III – Documentos acadêmicos exigidos:

• Para revalidação, conforme Art. 10, da resolução CEPEX Nº 003, de 14 de março de 2017.

• Para reconhecimento, conforme Art. 33, da resolução CEPEX Nº 003, de 14 de março de 2017.

IV – Preenchimento do Termo de aceitação, exclusividade e autenticidade, conforme modelo disponibilizado pelo NURCA;

V – Solicitação de abertura de processo no Protocolo Geral da UFAC, direcionado ao NURCA, com a apresentação da documentação exigida nos itens de I a IV;

Submissão da documentação na Plataforma Carolina Bori – Link: http://plataformacarolinabori.mec.gov.br

O interessado deve submeter a documentação no formato .pdf, agrupando diferentes documentos em arquivo único conforme indicado abaixo:

Arquivo 1 em .PDF:

1. Formulário Padrão preenchido (conforme modelo disponibilizado);

2. Documentos pessoais exigidos:

a) Cópia do documento de identidade para brasileiros ou naturalizados, e, se estrangeiro, cópia da identidade e do visto permanente, expedido pela Superintendência da Polícia Federal, ou passaporte com visto permanente, concedido pela autoridade competente;

b) Comprovante de residência;

c) Comprovante de quitação com o serviço militar, para brasileiros do sexo masculino;

d) Comprovante de quitação com o serviço eleitoral, para brasileiros e naturalizados;

Arquivo 2 em PDF:

1. Diploma e Histórico (Itens I e II do Artigo 10 ou Itens II e IV do artigo 33 da Resolução nº 003, de 14 de março de 2017);

Arquivo 3 em PDF:

1. Documentos acadêmicos exigidos excetuando-se os do Arquivo 2:

a) Para revalidação, conforme Art. 10, da resolução CEPEX Nº 003, de 14 de março de 2017.

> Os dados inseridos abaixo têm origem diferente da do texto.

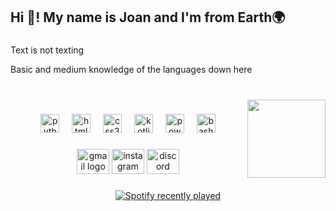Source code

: <h2 align="left">Hi 👋! My name is Joan and I'm from Earth🌍</h2>

###

<p align="left">Text is not texting</p>
<p align="left">Basic and medium knowledge of the languages down here</p>

###

<br clear="both">

<img align="right" height="125" src="https://media1.tenor.com/m/EUvKqrUtjZoAAAAC/sousou-no-frieren-frieren-anime.gif"  />

###

<div align="center">
  <img src="https://skillicons.dev/icons?i=py" height="30" alt="python logo"  />
  <img width="12" />
  <img src="https://skillicons.dev/icons?i=html" height="30" alt="html5 logo"  />
  <img width="12" />
  <img src="https://skillicons.dev/icons?i=css" height="30" alt="css3 logo"  />
  <img width="12" />
  <img src="https://skillicons.dev/icons?i=javascript" height="30" alt="kotlin logo"  />
  <img width="12" />
  <img src="https://skillicons.dev/icons?i=powershell" height="30" alt="powershell logo"  />
  <img width="12" />
  <img src="https://skillicons.dev/icons?i=bash" height="30" alt="bash logo"  />
<!--   <img width="12" />
  <img src="https://skillicons.dev/icons?i=swift" height="30" alt="swift logo"  />
  <img width="12" />
  <img src="https://skillicons.dev/icons?i=kotlin" height="30" alt="kotlin logo"  /> -->
</div>

###

<div align="center">
  <img src="https://raw.githubusercontent.com/maurodesouza/profile-readme-generator/master/src/assets/icons/social/gmail/default.svg" width="52" height="40" alt="gmail logo"  />
  <img src="https://raw.githubusercontent.com/maurodesouza/profile-readme-generator/master/src/assets/icons/social/instagram/default.svg" width="52" height="40" alt="instagram logo"  />
  <img src="https://raw.githubusercontent.com/maurodesouza/profile-readme-generator/master/src/assets/icons/social/discord/default.svg" width="52" height="40" alt="discord logo"  />
</div>

###

<div align="center">
  <a href="https://open.spotify.com/user/ozekkeu8udlmtg5nlmq4c8nvk">
    <img src="https://spotify-recently-played-readme.vercel.app/api?user=ozekkeu8udlmtg5nlmq4c8nvk&count=3&width=1000" alt="Spotify recently played"  />
  </a>
</div>

###

<!-- <div align="center">
  <img src="https://github-readme-stats.vercel.app/api?username=JLlF-13&hide_title=true&hide_rank=false&show_icons=true&include_all_commits=true&count_private=true&disable_animations=false&theme=dracula&locale=en&hide_border=true&order=1" height="150" alt="stats graph"  />
</div> 

### -->

<!--- 
- 👋 Hi, I’m @JLlF-13
- 👀 I’m interested in learning new things
- 🌱 I’m currently doing a higher degree in web application development
- 💞️ I’m looking to collaborate with anyone
- 📫 You can reach me via Discord -- > Jasok_13
- ⚡ Fun fact: I was born on a Wednesday, May 25, and that same day, 28 years ago, on a Wednesday, May 25, Star Wars episode IV was released. Star Wars is also my favorite saga
JLlF-13/JLlF-13 is a ✨ special ✨ repository because its `README.md` (this file) appears on your GitHub profile.
You can click the Preview link to take a look at your changes.
--->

b) Para reconhecimento, conforme Art. 33, da resolução CEPEX Nº 003, de 14 de março de 2017, excetuando item III (vide Arquivo 5).

Arquivo 4 em PDF:

1.Termo de aceitação, exclusividade e autenticidade, preenchido conforme modelo disponibilizado pelo NURCA; da resolução CEPEX Nº 003, de 14 de março de 2017.

Arquivo 5 em PDF:

a) Para os casos de reconhecimento: Exemplar digital da tese ou dissertação com registro de aprovação da banca examinadora e documentações complementares, conforme item III do Art. 33 da resolução CEPEX Nº 003, de 14 de março de 2017. 

Fluxo do Processo

VI – Recebimento do processo pelo NURCA e encaminhamento para o Centro pertinente, que constituirá Comissão;

VII – Retorno do processo ao NURCA no prazo de 15 dias;

VIII – Sendo favorável o parecer da Comissão, será autorizada a emissão de GRU, bem como, o seu devido pagamento (R$ 1.200,00 – graduação; mestrado – R$ 1.500,00 e doutorado R$ 2.000,00), devendo ser incluída a via original ou cópia autenticada por servidor da UFAC no processo de revalidação.

a) Em caso de parecer negativo, o processo será disponibilizado para consulta, retirada de documentação e/ou ajuste quando for pertinente.

IX – Retorno do processo ao Centro para a Comissão concluir a revalidação no prazo restante dos seis meses.